Should the Sabarimala temple in Kerala be permitted to bar women of child-bearing age from entry? That is perhaps the simplest phrasing of the dispute at the heart of Deepa Das Acevedo’s wide-ranging and surprisingly entertaining book. Page after page, though, with the engrossing momentum of narrative nonfiction, Das Acevedo complicates that simplicity, approaching the issue from different social positions, historical periods and legal provisions to reveal the many intricately imbricated stories needed to understand – which is not to say resolve – the conflict.
Das Acevedo adeptly situates us right in the midst of ongoing controversy. She introduces readers to the peculiarities of Kerala’s political history and sociological scene, setting up some key themes running through the book as a whole: multiplicity and internal tension. The story then springs from vantage to vantage, giving us in each chapter a view from a different perspective on the question of women’s entry to Sabarimala – and the way it implicates gender and religion in India. We learn about the Indian Supreme Court’s 2018 decision that women must be allowed entry and the reactions it attracted – from adherents continuing to forcibly keep women out to reverberations in national elections. Having shown how the Court’s judgment galvanized disparate social reactions, Das Acevedo takes us through each of the opinions in the case. Although this move from an active and dispersed social scene to the four corners of some long and complex judicial writings could have been jarring, Das Acevedo’s lively writing makes it feel natural, as does her way of treating the judges who wrote the opinions as themselves social actors with histories, backgrounds, preferences, and styles. Guiding us through the legal analysis also allows her to introduce some of the key principles surrounding the law of religion in India, including constitutional provisions that – as constitutional provisions so often do – can point in different directions at once. Das Acevedo’s commentary keeps readers alert to the choices that judges are making and the other options available – to the way, that is, that law on the books is itself a social product.

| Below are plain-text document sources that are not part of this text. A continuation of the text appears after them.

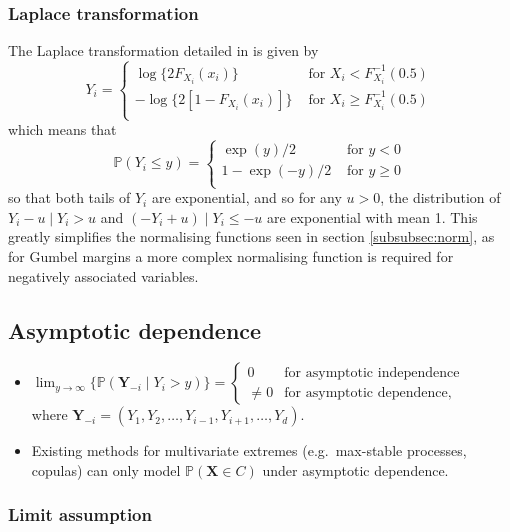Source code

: \documentclass{article}
\begin{document}
\subsubsection{Laplace transformation}
The Laplace transformation detailed in \cite{Keef2013} is given by
\[
  Y_i = \begin{cases}
    \log\{2F_{X_i}(x_i)\} &\text{ for } X_i < F_{X_i}^{-1}(0.5) \\
    -\log\{2[1 - F_{X_i}(x_i)]\} &\text{ for } X_i \ge F_{X_i}^{-1}(0.5) \\
  \end{cases}
\]
which means that 
\[
  \mathbb{P}(Y_i \le y) = \begin{cases}
    \exp(y)/2 &\text{ for } y < 0 \\
    1-\exp(-y)/2 &\text{ for } y \ge 0 \\
  \end{cases}
\]
so that both tails of $Y_i$ are exponential, and so for any $u > 0$, the distribution of $Y_i - u \mid Y_i > u$ and $(-Y_i + u) \mid Y_i \le -u$ are exponential with mean 1. 
This greatly simplifies the normalising functions seen in section \ref{subsubsec:norm}, as for Gumbel margins a more complex normalising function is required for negatively associated variables. 

\subsection{Asymptotic dependence}

\begin{itemize}
  \item $
      \lim_{y \rightarrow \infty}\{\mathbb{P}(\bm{Y}_{-i} \mid Y_i > y)\} = \begin{cases}
      0 &\text{for asymptotic independence} \\
      \ne 0 &\text{for asymptotic dependence}, 
    \end{cases}
    $ \\
  where $\bm{Y}_{-i} = (Y_1, Y_2, \ldots, Y_{i-1}, Y_{i+1}, \ldots, Y_d)$. 
  \item Existing methods for multivariate extremes (e.g.\ max-stable processes, copulas) can only model $\mathbb{P}(\bm{X} \in C)$ under asymptotic dependence.
\end{itemize}

\subsubsection{Limit assumption}
\end{document}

Das Acevedo then follows the conflict over women’s temple entry backwards in time, locating ever deeper roots and different perspectives from which to analyze the situation and interpret the legal products it yields. One chapter focuses on what is legally speaking a minor incident in the dispute: one woman’s confession of a purported visit to Sabarimala. The veracity of that confession has been questioned, and it never resulted in a legal judgment, but Das Acevedo shows how the controversy over the confession is key to understanding not just the women’s entry issue but the dynamism of the legal principles around it. Das Acevedo then harks back to an even older judicial opinion, which upheld the women’s entry ban. Having explained what was to come in its wake, she puts us in a position to appreciate the decision’s rationales, its weaknesses, and its enduring relevance. The book then goes back to the future, discussing the social (and social media) movements that coalesced around the question of women’s entry as the latest iteration of the conflict raged in the courts. This final chapter also gives Das Acevedo an opportunity to consider the changing dynamics of religion law in India, the relationship (and partial homology) between exclusions based on gender and those based on caste, and the complexity of the interaction between judges’ understandings of religion and religious practitioners’ understandings of themselves. She shows how women’s temple entry has become a site for reworking the relation of religion to law more generally.

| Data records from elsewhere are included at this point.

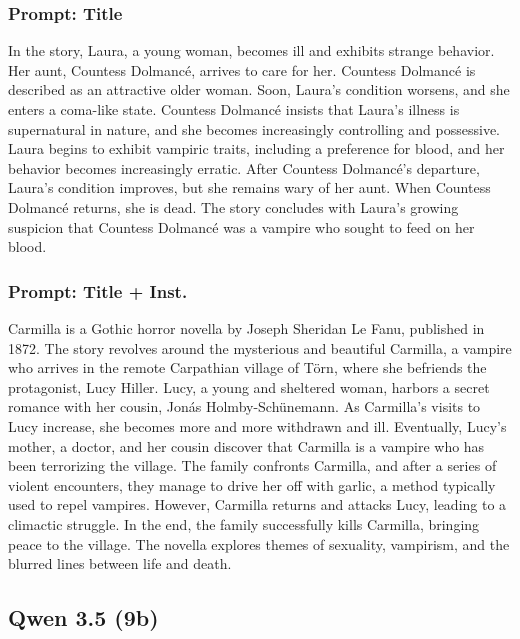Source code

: \documentclass{article} %
\begin{document}
\subsubsection{Prompt: Title}

In the story, Laura, a young woman, becomes ill and exhibits strange behavior. \textcolor{skipred}{Her aunt, Countess Dolmancé, arrives to care for her.} Countess Dolmancé is described as an attractive older woman. Soon, Laura's condition worsens, and she enters a coma-like state. \textcolor{skipred}{Countess Dolmancé insists that Laura's illness is supernatural in nature, and she becomes increasingly controlling and possessive. Laura begins to exhibit vampiric traits, including a preference for blood, and her behavior becomes increasingly erratic. After Countess Dolmancé's departure, Laura's condition improves, but she remains wary of her aunt. When Countess Dolmancé returns, she is dead. The story concludes with Laura's growing suspicion that Countess Dolmancé was a vampire who sought to feed on her blood.}

\subsubsection{Prompt: Title + Inst.}

\textcolor{skipred}{Carmilla is a Gothic horror novella by Joseph Sheridan Le Fanu, published in 1872. The story revolves around the mysterious and beautiful Carmilla, a vampire who arrives in the remote Carpathian village of Törn, where she befriends the protagonist, Lucy Hiller. Lucy, a young and sheltered woman, harbors a secret romance with her cousin, Jonás Holmby-Schünemann.} As Carmilla's visits to Lucy increase, she becomes more and more withdrawn and ill. \textcolor{skipred}{Eventually, Lucy's mother, a doctor, and her cousin discover that Carmilla is a vampire who has been terrorizing the village. The family confronts Carmilla, and after a series of violent encounters, they manage to drive her off with garlic, a method typically used to repel vampires. However, Carmilla returns and attacks Lucy, leading to a climactic struggle.} In the end, the family successfully kills Carmilla, bringing peace to the village. \textcolor{skipred}{The novella explores themes of sexuality, vampirism, and the blurred lines between life and death.}

\subsection{Qwen 3.5 (9b)}
\end{document}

The book’s multi-perspectival, non-chronological arrangement helps Das Acevedo’s project of avoiding teleological implications: none of these events, none of these legal decisions, had to happen as they did. None of them can tell the whole story. And none provide closure on the questions they raise: like any true political contestation, the conversation keeps going even as participants claim to bring it to a close. Das Acevedo’s writing style contributes here as well. Even as she meticulously explains the reasoning of a judicial opinion, for instance, funny little asides and ironic references – to the judge’s other writings or professional biography, to events or ideas not acknowledged in the opinion itself – break us out of the frame, reminding us that there are always other perspectives, alternative points of view, speaking through and around the text.

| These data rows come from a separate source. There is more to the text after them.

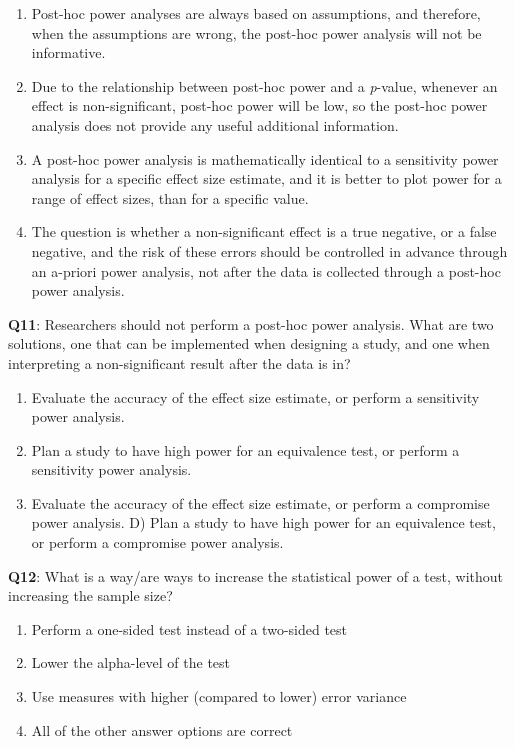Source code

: \documentclass[
  oneside]{book}
\providecommand{\tightlist}{%
  \setlength{\itemsep}{0pt}\setlength{\parskip}{0pt}}
\begin{document}
\begin{enumerate}
\def\labelenumi{\Alph{enumi})}
\tightlist
\item
  Post-hoc power analyses are always based on assumptions, and therefore, when the assumptions are wrong, the post-hoc power analysis will not be informative.
\item
  Due to the relationship between post-hoc power and a \emph{p}-value, whenever an effect is non-significant, post-hoc power will be low, so the post-hoc power analysis does not provide any useful additional information.
\item
  A post-hoc power analysis is mathematically identical to a sensitivity power analysis for a specific effect size estimate, and it is better to plot power for a range of effect sizes, than for a specific value.
\item
  The question is whether a non-significant effect is a true negative, or a false negative, and the risk of these errors should be controlled in advance through an a-priori power analysis, not after the data is collected through a post-hoc power analysis.
\end{enumerate}

\textbf{Q11}: Researchers should not perform a post-hoc power analysis. What are two solutions, one that can be implemented when designing a study, and one when interpreting a non-significant result after the data is in?

\begin{enumerate}
\def\labelenumi{\Alph{enumi})}
\tightlist
\item
  Evaluate the accuracy of the effect size estimate, or perform a sensitivity power analysis.
\item
  Plan a study to have high power for an equivalence test, or perform a sensitivity power analysis.
\item
  Evaluate the accuracy of the effect size estimate, or perform a compromise power analysis. D) Plan a study to have high power for an equivalence test, or perform a compromise power analysis.
\end{enumerate}

\textbf{Q12}: What is a way/are ways to increase the statistical power of a test, without increasing the sample size?

\begin{enumerate}
\def\labelenumi{\Alph{enumi})}
\tightlist
\item
  Perform a one-sided test instead of a two-sided test
\item
  Lower the alpha-level of the test
\item
  Use measures with higher (compared to lower) error variance
\item
  All of the other answer options are correct
\end{enumerate}
\end{document}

An anthropologist as well as a legal scholar, Das Acevedo weaves her two disciplines together to show off the best of each. (A brief appendix addresses the relationship directly.) She treats formal law – constitutional provisions, statutes, judicial decisions – seriously, skillfully explaining legal provisions and the norms of their interpretation. But she does not treat formal law as the final word. She explores, for instance, how judicial opinions follow certain norms but also play with them, stretch them. Fitting into genre conventions can involve using genre conventions to make a point: choosing what to foreground and what to downplay, finding places to nudge at the boundaries. Legal discourse often presents itself as a closed system of logical reasoning. Das Acevedo illuminates how that feeling of semi-autonomy is produced through writing practices, choices in style and substance, and decisions not to acknowledge surrounding social realities. And she treats the law itself as a social actor – that is, both affecting the world around and affected by it. The legal texts here are part of the story, not the end of it: they matter, but in the context of other things that matter too. The Battle for Sabarimala not only analyzes an important issue that continues to animate controversy. By showing how law is simultaneously a social construct and a social force, it also exemplifies a way to present law in society.